The Data Intake Process for file ingestion from the landing zone is described conceptually in the section Data intake via landing zone.

Configuration for data intake from Excel

There are several ways to configure this kind of intake of data:

  • Configuration through the API.
  • Configuration through SQL script (recommendable).

1. Configuration through the API

The following calls to the API can be performed through Swagger or PowerShell:

  • Endpoint /api/metadata/providers: used to create the Provider.
  • Endpoint /api/metadata/entities: used to create the Entities.
  • Endpoint /api/metadata/attributes: used to create the Attributes associated to an Entity.
  • Endpoint /api/metadata/entities/{idEntity}/pipelines/{idPipeline}: used to associate an Entity with a pipeline.

Info

For more information, you can see the following detailed pages:

You can find more information about the Sidra metadata system in Assets metadata.

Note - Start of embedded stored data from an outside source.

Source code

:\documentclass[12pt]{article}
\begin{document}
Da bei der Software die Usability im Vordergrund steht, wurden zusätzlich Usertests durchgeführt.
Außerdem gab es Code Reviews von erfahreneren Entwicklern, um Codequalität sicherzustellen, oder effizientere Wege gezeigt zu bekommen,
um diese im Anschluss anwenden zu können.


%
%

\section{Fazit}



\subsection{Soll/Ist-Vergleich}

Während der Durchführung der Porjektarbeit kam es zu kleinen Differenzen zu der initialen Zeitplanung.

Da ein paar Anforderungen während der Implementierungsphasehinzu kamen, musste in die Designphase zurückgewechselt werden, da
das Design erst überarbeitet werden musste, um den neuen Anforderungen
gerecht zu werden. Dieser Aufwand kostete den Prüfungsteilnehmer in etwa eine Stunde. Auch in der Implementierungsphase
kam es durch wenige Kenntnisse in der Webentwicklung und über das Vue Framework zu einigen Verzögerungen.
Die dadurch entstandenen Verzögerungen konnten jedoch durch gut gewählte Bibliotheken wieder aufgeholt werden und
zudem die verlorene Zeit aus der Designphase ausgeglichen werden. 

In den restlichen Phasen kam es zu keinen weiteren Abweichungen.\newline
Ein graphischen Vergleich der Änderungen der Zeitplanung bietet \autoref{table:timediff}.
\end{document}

2. Configuration through SQL script (example)

The SQL script detailed below presents a set of variables at the start that are needed to create the Sidra metadata objects. By default, the Entities will be associated with the pipeline FileIngestionDatabricks.

Next, we will detail the variables that are needed to be specified following a given example. It would correspond to an Excel file with the below structure:

table of example

Step 1. Provider configuration and creation

We will need to configure and create a Provider in the SQL server where we have the Core database:

-------------------------------------------------------------------
-- PROVIDER CONFIGURATION
-------------------------------------------------------------------

DECLARE @ProviderItemId UNIQUEIDENTIFIER = NEWID()
DECLARE @ProviderName VARCHAR(MAX)= 'MyFirstExcelIngestion'
DECLARE @ProviderDatabaseName VARCHAR(MAX)= 'myfirstexcelingestion' -- lower case
DECLARE @ProviderDescription VARCHAR(MAX) = 'Attempt to ingest specific data from the AccountingJournal Excel file sample'
DECLARE @ProviderOwner NVARCHAR(MAX) = N'John.Doe@PlainConcepts.com'
DECLARE @IdDSU INT = 1

-------------------------------------------------------------------
-- PROVIDER CREATION
-------------------------------------------------------------------

    INSERT INTO [DataIngestion].[Provider]
        ([ItemId], [ProviderName], [DatabaseName], [Description], [Owner], [IdDataStorageUnit], [ParentSecurityPath], 
        [CreationDate])
    VALUES
        (@ProviderItemId, @ProviderName, @ProviderDatabaseName, @ProviderDescription, @ProviderOwner, @IdDSU, '1', 
        GETUTCDATE())
-------------------------------------------------------------------
-- PROVIDER INFORMATION CHECKING
-------------------------------------------------------------------

SELECT * FROM DataIngestion.Provider ORDER BY Id desc

Step 2. Parent Entity metadata configuration and creation

Step 2.1. Entity configuration and creation

In the case of the Entities associated to this Provider, we will need to specify some additional data.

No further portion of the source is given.